Additional Security Requirements Specific to Personally Identifiable Information
The following additional Security Requirements are met for all Personally Identifiable Information ("PII"), including instances where PII is combined with non PII:
Data Retention and Recovery
Amazon PII is stored by The Entertainer on privately hosted servers for the sole purpose of facilitating the management of client orders. Amazon PII is removed from The Entertainer's servers no more than 30 days after the fulfilment of an order. Cancelled orders may have PII removed earlier.

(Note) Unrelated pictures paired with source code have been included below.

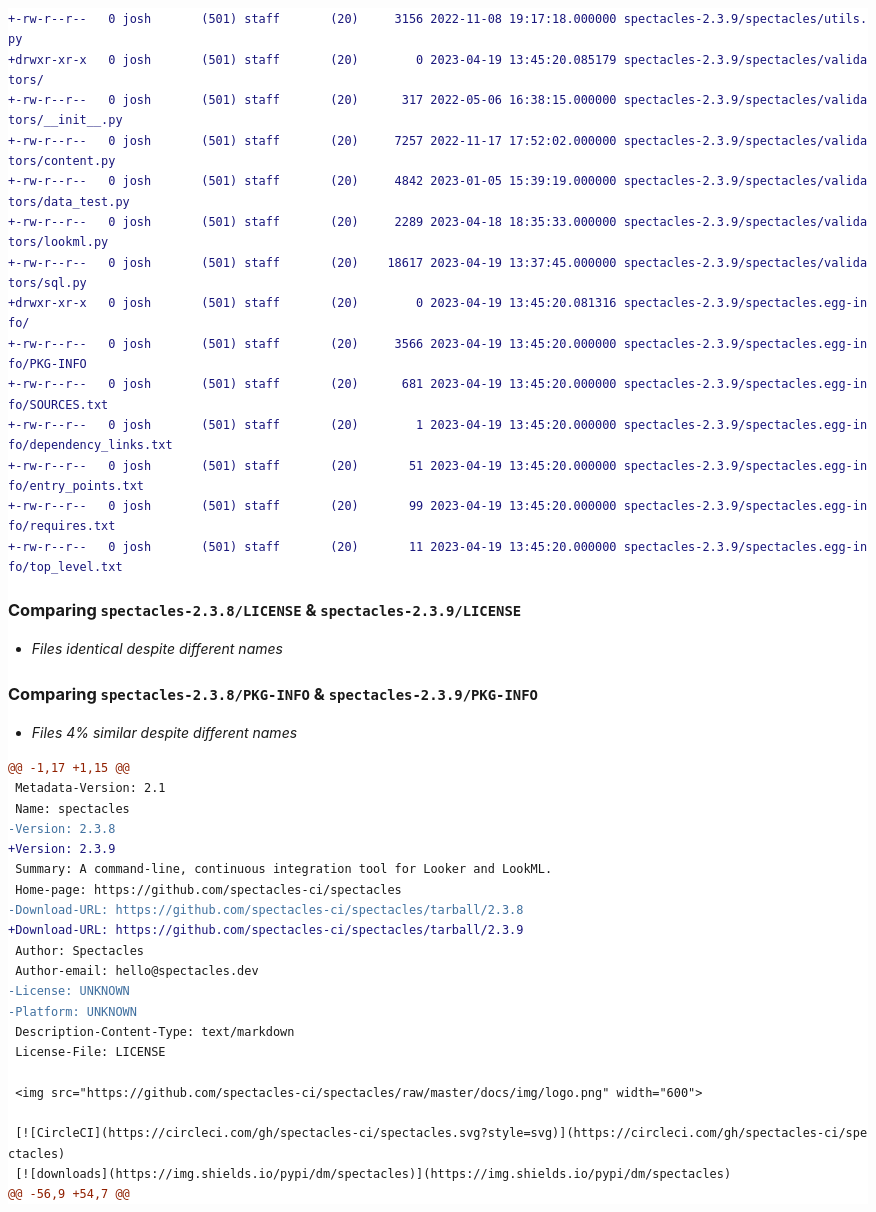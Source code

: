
 ```diff
+-rw-r--r--   0 josh       (501) staff       (20)     3156 2022-11-08 19:17:18.000000 spectacles-2.3.9/spectacles/utils.py
+drwxr-xr-x   0 josh       (501) staff       (20)        0 2023-04-19 13:45:20.085179 spectacles-2.3.9/spectacles/validators/
+-rw-r--r--   0 josh       (501) staff       (20)      317 2022-05-06 16:38:15.000000 spectacles-2.3.9/spectacles/validators/__init__.py
+-rw-r--r--   0 josh       (501) staff       (20)     7257 2022-11-17 17:52:02.000000 spectacles-2.3.9/spectacles/validators/content.py
+-rw-r--r--   0 josh       (501) staff       (20)     4842 2023-01-05 15:39:19.000000 spectacles-2.3.9/spectacles/validators/data_test.py
+-rw-r--r--   0 josh       (501) staff       (20)     2289 2023-04-18 18:35:33.000000 spectacles-2.3.9/spectacles/validators/lookml.py
+-rw-r--r--   0 josh       (501) staff       (20)    18617 2023-04-19 13:37:45.000000 spectacles-2.3.9/spectacles/validators/sql.py
+drwxr-xr-x   0 josh       (501) staff       (20)        0 2023-04-19 13:45:20.081316 spectacles-2.3.9/spectacles.egg-info/
+-rw-r--r--   0 josh       (501) staff       (20)     3566 2023-04-19 13:45:20.000000 spectacles-2.3.9/spectacles.egg-info/PKG-INFO
+-rw-r--r--   0 josh       (501) staff       (20)      681 2023-04-19 13:45:20.000000 spectacles-2.3.9/spectacles.egg-info/SOURCES.txt
+-rw-r--r--   0 josh       (501) staff       (20)        1 2023-04-19 13:45:20.000000 spectacles-2.3.9/spectacles.egg-info/dependency_links.txt
+-rw-r--r--   0 josh       (501) staff       (20)       51 2023-04-19 13:45:20.000000 spectacles-2.3.9/spectacles.egg-info/entry_points.txt
+-rw-r--r--   0 josh       (501) staff       (20)       99 2023-04-19 13:45:20.000000 spectacles-2.3.9/spectacles.egg-info/requires.txt
+-rw-r--r--   0 josh       (501) staff       (20)       11 2023-04-19 13:45:20.000000 spectacles-2.3.9/spectacles.egg-info/top_level.txt
```

### Comparing `spectacles-2.3.8/LICENSE` & `spectacles-2.3.9/LICENSE`

 * *Files identical despite different names*

### Comparing `spectacles-2.3.8/PKG-INFO` & `spectacles-2.3.9/PKG-INFO`

 * *Files 4% similar despite different names*

```diff
@@ -1,17 +1,15 @@
 Metadata-Version: 2.1
 Name: spectacles
-Version: 2.3.8
+Version: 2.3.9
 Summary: A command-line, continuous integration tool for Looker and LookML.
 Home-page: https://github.com/spectacles-ci/spectacles
-Download-URL: https://github.com/spectacles-ci/spectacles/tarball/2.3.8
+Download-URL: https://github.com/spectacles-ci/spectacles/tarball/2.3.9
 Author: Spectacles
 Author-email: hello@spectacles.dev
-License: UNKNOWN
-Platform: UNKNOWN
 Description-Content-Type: text/markdown
 License-File: LICENSE
 
 <img src="https://github.com/spectacles-ci/spectacles/raw/master/docs/img/logo.png" width="600">
 
 [![CircleCI](https://circleci.com/gh/spectacles-ci/spectacles.svg?style=svg)](https://circleci.com/gh/spectacles-ci/spectacles)
 [![downloads](https://img.shields.io/pypi/dm/spectacles)](https://img.shields.io/pypi/dm/spectacles)
@@ -56,9 +54,7 @@
```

No Amazon PII data is stored in logs or other files.
Data Governance
The Entertainer has an asset management policy defining how the software and physical assets are kept in an inventory and how this is updated as assets are reassigned or added. It also specifies procedures for data cleansing as assets are re-assigned or removed from the inventory. This is reviewed every 6 months and a full asset inventory is performed. The Entertainer also has a publicly available privacy policy stating our compliance to all applicable data privacy regulations.
Encryption and Storage
All PII is encrypted at rest using industry standard AES-256 encryption. No PII is allowed to be stored in external media or unsecured Cloud applications.
The cryptographic materials (e.g., encryption/decryption keys) and cryptographic capabilities used for encryption of PII at rest are only accessible to The Entertainer services processes and services on our privately hosted server. It is prohibited to store PII in removable media (e.g., USB) or unsecured public cloud applications. The Entertainer securely dispose of all printed materials though the 3rd party Simple Shredding service (certificates of shredding are available for review by Amazon if requested). The Entertainer policies strictly prohibit the printing PII not required for order fulfilment (despatch labels).
Least Privilege Principle
Access is provided to developers and employees on a need-to-know basis using fine grained access controls to assign specific roles to minimise access based on the need to perform duties.
Logging and Monitoring
The Entertainer systems logging includes access logs, authorisation attempts, configuration changes. All logs have access controls to prevent unauthorised access and tempering. No PII Is stored in any logs. Logs are retained for 6 months for reference in the case of a Security Incident.
Changes to source code are logged and recorded to specific individual developers.
API logs are stored in databases on our privately hosted dedicated server, no PII data is stored in these logs.
Unauthorised access or unexpected request rates are flagged and suspicious activity is monitored by the security team who will investigate as detailed in the The Entertainer Incident Response Plan.
Audit
The Entertainer will provide Amazon with all records if requested that demonstrate compliance with the Acceptable Use Policy, Data Protection Policy, and Amazon Marketplace Developer Agreement during the period of our agreement with Amazon and for 12 months thereafter. The Entertainer will also co-operate fully with any auditor assigned by Amazon and allow them to inspect the books, records, facilities, operations, and security of all systems that are involved with The Entertainer's application in the retrieval, storage, or processing of Amazon Information. If the audit reveals deficiencies, breaches, and/or failures to comply with Amazon terms, conditions, or policies, The Entertainer will, at its sole cost and expense, take all actions necessary to remediate those deficiencies within an agreed-upon timeframe.